## WORK ITEM:
Copy each line below that includes "setup".

## GIVEN INFORMATION:
---
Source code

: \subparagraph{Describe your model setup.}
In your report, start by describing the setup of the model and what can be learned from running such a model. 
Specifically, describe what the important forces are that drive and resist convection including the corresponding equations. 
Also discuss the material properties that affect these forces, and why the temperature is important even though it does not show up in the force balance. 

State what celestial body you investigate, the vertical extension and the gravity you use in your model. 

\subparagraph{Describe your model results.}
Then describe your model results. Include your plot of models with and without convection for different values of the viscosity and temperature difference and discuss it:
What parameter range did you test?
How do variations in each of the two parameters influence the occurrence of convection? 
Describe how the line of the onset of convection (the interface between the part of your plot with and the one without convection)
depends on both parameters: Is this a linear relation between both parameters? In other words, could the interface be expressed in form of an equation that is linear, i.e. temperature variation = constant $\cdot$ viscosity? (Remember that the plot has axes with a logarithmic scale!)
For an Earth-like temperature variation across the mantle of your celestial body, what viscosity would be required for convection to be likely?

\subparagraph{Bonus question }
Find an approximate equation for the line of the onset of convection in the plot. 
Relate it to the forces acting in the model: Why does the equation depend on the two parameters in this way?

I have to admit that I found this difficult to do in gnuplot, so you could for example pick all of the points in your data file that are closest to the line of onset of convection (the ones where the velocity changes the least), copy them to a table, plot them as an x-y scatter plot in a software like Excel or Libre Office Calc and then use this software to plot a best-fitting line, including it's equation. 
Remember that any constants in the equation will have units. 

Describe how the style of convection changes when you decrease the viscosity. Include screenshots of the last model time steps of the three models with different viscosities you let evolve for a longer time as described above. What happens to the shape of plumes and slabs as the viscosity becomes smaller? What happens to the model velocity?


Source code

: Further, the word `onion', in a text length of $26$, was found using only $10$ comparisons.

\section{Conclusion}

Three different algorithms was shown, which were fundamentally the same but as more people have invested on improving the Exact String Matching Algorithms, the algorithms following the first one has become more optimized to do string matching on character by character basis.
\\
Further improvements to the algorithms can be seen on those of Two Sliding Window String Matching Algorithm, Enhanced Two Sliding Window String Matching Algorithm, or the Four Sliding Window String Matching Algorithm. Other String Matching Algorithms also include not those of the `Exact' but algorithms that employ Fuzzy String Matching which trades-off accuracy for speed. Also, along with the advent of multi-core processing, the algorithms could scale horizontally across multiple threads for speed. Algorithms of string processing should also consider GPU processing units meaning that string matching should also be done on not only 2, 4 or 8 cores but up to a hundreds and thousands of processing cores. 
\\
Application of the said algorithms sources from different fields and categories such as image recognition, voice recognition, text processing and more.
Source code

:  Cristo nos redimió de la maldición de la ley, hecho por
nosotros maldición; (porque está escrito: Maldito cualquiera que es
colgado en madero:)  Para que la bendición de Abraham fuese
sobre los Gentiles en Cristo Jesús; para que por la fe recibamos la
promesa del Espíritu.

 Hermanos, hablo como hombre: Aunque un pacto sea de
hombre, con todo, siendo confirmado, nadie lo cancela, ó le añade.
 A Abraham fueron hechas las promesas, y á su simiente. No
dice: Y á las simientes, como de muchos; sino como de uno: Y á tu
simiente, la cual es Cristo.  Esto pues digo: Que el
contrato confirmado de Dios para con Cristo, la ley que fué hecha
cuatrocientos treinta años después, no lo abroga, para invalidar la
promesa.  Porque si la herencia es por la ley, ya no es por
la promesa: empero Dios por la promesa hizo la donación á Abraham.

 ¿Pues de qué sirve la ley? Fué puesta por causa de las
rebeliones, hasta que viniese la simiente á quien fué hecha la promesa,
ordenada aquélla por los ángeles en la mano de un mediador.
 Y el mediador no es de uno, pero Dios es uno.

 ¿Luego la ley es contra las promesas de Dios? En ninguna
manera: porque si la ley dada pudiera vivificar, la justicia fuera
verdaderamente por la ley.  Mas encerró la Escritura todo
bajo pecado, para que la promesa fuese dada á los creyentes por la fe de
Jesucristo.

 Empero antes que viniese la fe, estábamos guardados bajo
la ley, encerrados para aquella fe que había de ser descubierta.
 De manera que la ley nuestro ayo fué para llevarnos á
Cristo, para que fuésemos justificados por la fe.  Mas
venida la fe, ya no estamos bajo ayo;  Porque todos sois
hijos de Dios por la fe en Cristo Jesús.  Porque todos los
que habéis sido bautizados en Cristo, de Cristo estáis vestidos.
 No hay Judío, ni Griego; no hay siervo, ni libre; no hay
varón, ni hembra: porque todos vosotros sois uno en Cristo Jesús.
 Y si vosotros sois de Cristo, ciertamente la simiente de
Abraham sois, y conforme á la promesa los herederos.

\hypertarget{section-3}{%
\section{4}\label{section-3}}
---
## ANSWER TO THE PROBLEM:
: \subparagraph{Describe your model setup.}
In your report, start by describing the setup of the model and what can be learned from running such a model. 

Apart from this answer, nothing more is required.